Scotland risks a “race to the bottom” in the quality of legal representation for people accused of serious crimes, and in civil cases where basic rights are at stake, without urgent action to improve the legal aid system, the Faculty of Advocates claimed today.

Publishing its written evidence to the Independent Review of Legal Aid, commissioned by the Scottish Government and chaired by Martyn Evans, Faculty said that criminal legal aid might not be a “vote winner”, but it was fundamental in a democratic society and allowed the poorest and most vulnerable to be represented by highly skilled advocates.

With civil claims, it maintained, "Without our assistance, vulnerable members of society would be facing serious personal and social issues without the benefit of skilled advice and representation.”

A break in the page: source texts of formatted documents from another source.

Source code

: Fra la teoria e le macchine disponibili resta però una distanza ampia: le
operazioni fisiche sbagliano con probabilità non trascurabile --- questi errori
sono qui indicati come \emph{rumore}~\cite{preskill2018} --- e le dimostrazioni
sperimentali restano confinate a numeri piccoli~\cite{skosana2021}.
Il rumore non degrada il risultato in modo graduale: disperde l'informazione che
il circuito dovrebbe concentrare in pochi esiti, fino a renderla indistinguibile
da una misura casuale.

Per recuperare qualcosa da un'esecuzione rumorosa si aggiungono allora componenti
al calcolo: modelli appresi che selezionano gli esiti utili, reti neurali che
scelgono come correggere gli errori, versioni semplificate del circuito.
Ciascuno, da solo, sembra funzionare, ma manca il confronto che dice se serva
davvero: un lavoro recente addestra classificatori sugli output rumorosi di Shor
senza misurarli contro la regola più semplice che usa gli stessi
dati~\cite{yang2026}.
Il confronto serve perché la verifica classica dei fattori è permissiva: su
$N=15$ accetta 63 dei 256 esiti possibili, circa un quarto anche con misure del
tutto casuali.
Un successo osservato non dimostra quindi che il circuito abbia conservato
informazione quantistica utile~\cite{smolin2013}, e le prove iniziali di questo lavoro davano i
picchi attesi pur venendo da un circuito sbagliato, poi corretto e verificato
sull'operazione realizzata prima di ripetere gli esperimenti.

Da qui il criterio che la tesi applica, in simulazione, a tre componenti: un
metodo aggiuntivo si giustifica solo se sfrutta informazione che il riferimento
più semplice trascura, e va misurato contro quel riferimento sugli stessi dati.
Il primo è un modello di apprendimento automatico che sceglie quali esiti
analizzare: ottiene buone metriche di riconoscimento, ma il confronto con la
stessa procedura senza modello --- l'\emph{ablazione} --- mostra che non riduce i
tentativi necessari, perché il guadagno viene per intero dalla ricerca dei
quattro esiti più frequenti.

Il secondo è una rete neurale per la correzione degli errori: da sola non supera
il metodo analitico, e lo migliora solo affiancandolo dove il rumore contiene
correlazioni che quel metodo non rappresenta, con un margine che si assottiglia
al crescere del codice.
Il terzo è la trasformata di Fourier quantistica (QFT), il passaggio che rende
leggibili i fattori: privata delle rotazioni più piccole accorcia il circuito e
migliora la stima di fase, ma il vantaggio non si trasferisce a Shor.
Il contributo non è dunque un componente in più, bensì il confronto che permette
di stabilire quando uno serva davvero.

In criminal cases, Faculty claims, that representation is under threat. In real terms, payment for legal aid work had fallen significantly in the last decade.

"The new fee structure, established in 2006, was intended to undergo triennial review, but this has not occurred to date, in the face of continuing budgetary constraints”, Faculty states in its paper.

“Unless this matter is addressed with urgency, the consequence over time will be a diminution in the quality of representation generally and, potentially, the eventual disappearance of advocates as pleaders in the most serious cases. No one can take any pride in presiding over a ‘race to the bottom’… the standard of representation is high but will only remain so if the commitment to support that representation is maintained and financial arrangements are improved."

According to the submission, junior counsel are now disinclined to seek appointment as Queen's Counsel because of the limiting of cases in which senior counsel is sanctioned. Further, "No proper and consistent remuneration has been allocated" for important preparatory work that is increasingly required, such as watching and listening to joint investigative interviews of child witnesses in controlled environments which will represent the entire evidence-in-chief of the witness.

“There is a strong ethos among advocates of ‘serving the public’ in the practice of criminal defence at the highest level. It is a service which should not be taken for granted.”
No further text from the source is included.